Suppose a random sample size \(n\) is picked from a population with known population variance \(\sigma^2\) but unknown mean \(\mu\). If we are doing a hypothesis test on a single mean with null claim \({\color{tomato}{H_0: \mu = \mu_0}}\), then as long as the population is symmetric or the sample size is large enough \((n \geq 30)\), we can use the Central Limit Theorem for means to:

  • Model the null distribution with the sampling distribution \({\color{dodgerblue}{\overline{X} \sim N \left( {\color{tomato}{\mu_0}}, \frac{\sigma}{\sqrt{n}} \right)}}\).
  • Calculate the standardized test statistic which is the \(z\)-score of the sample mean:

\[{\color{dodgerblue}{z = \frac{\mbox{sample stat}- {\color{tomato}{\mbox{null claim}}}}{\mbox{SE}(\overline{X})} = \dfrac{\bar{x} - {\color{tomato}{\mu_0}}}{\frac{\sigma}{\sqrt{n}}}}}.\]

Test for a Single Mean: Unknown \(\sigma^2\)


As with confidence intervals, when estimating an unknown population mean, we often do not know the population variance.
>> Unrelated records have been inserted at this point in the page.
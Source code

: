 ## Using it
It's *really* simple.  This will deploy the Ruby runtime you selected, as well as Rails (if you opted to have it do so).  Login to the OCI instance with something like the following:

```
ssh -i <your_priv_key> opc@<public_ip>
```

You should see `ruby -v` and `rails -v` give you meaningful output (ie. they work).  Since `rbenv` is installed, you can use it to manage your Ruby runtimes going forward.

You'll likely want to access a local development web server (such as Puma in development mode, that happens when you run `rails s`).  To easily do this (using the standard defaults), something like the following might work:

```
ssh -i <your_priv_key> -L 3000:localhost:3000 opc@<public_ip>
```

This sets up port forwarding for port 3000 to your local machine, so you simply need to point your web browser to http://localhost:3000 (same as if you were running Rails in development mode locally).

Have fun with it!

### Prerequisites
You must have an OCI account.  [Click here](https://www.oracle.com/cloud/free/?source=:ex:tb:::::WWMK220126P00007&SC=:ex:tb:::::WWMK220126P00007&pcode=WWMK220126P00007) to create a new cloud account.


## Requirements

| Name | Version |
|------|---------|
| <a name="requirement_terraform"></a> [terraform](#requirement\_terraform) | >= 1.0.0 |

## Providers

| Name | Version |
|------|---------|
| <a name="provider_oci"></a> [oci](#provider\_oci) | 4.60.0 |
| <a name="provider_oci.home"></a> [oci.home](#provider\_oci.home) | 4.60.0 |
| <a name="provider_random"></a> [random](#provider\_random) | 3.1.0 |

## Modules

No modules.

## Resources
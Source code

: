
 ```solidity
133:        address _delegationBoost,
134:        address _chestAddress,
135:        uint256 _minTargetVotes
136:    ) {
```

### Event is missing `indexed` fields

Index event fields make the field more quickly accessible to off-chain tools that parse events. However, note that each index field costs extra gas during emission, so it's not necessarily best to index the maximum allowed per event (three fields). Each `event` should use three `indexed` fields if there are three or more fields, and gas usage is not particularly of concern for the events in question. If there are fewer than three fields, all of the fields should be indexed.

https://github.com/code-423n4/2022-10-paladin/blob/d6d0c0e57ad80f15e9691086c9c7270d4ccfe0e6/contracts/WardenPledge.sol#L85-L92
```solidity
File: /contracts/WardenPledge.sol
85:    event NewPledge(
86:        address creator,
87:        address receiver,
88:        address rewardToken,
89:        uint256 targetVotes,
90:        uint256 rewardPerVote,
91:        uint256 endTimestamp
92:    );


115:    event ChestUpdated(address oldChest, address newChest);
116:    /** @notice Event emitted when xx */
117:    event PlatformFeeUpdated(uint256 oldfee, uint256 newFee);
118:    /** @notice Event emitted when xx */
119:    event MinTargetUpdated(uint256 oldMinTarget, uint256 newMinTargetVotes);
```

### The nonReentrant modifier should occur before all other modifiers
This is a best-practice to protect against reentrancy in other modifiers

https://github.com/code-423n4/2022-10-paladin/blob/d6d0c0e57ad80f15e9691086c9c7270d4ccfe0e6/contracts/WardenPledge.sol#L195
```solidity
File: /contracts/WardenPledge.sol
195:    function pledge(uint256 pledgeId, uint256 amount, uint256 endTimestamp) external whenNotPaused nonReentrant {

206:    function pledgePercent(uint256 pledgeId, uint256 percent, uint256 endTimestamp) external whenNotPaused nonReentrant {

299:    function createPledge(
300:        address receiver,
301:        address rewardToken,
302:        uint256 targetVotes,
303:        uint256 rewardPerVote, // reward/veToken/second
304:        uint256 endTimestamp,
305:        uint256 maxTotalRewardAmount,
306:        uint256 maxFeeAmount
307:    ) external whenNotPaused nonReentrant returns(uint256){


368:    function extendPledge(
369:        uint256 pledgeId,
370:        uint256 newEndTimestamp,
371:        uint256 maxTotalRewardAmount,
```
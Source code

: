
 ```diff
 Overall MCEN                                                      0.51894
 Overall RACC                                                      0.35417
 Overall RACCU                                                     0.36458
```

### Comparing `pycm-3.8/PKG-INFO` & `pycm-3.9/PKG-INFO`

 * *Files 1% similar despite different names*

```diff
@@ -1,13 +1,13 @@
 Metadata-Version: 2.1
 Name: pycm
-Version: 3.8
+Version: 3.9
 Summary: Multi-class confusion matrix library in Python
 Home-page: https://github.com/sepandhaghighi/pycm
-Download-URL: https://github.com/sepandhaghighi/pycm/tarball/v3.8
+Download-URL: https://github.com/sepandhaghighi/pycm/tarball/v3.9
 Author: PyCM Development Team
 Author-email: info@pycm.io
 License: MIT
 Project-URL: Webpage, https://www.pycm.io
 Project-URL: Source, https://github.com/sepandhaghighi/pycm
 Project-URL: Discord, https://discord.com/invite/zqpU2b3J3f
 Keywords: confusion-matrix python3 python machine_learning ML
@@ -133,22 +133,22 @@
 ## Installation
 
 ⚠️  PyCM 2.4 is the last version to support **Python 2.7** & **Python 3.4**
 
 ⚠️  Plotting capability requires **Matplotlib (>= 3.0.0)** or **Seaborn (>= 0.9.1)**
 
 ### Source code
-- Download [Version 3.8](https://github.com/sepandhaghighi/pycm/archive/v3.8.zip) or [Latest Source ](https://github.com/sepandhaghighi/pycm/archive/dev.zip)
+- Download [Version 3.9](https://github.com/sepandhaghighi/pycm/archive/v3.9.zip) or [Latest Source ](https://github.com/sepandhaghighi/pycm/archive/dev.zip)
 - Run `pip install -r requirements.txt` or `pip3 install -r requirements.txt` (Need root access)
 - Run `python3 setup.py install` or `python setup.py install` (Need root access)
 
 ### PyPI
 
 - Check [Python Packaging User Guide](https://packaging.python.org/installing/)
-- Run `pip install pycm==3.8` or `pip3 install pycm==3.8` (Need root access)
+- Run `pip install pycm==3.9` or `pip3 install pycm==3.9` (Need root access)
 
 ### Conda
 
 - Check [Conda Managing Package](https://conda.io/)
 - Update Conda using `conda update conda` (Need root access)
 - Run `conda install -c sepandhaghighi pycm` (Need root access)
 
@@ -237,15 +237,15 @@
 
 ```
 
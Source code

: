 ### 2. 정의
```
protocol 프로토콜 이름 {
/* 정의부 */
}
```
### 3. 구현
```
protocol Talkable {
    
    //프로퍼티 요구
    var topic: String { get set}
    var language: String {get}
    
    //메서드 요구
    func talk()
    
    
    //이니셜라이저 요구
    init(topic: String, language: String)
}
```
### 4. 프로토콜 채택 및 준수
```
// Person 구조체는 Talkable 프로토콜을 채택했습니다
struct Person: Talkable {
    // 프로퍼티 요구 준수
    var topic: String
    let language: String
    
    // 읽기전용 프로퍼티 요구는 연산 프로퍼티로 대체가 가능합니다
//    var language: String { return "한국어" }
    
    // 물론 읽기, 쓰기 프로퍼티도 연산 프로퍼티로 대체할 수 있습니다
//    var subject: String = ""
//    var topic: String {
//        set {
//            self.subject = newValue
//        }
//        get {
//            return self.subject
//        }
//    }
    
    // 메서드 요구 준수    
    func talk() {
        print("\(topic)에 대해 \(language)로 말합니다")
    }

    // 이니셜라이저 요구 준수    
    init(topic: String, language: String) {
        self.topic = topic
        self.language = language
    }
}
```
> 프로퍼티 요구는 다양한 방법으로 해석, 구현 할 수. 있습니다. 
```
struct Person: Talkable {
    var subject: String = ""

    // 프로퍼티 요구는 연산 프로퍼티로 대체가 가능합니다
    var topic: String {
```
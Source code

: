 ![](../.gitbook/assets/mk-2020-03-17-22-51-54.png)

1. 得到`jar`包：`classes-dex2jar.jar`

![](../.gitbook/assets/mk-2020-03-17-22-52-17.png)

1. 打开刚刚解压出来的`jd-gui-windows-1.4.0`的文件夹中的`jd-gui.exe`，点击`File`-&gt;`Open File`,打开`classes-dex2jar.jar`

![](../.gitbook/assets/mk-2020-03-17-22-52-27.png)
Nevertheless, we can still conduct a hypothesis test on a single mean, but there will be some additional uncertainty due to our need to estimate \(\sigma^2\). Below we work through an example using the storms data frame in the dplyr package to devise a method for computing p-values under these circumstances.

Picking a Random Sample of Storm Pressures


The storms data set is from the NOAA Hurricane Best Track Data. We will perform a hypothesis test to test claims about the mean storm pressure, so we will need to analyze the variable pressure.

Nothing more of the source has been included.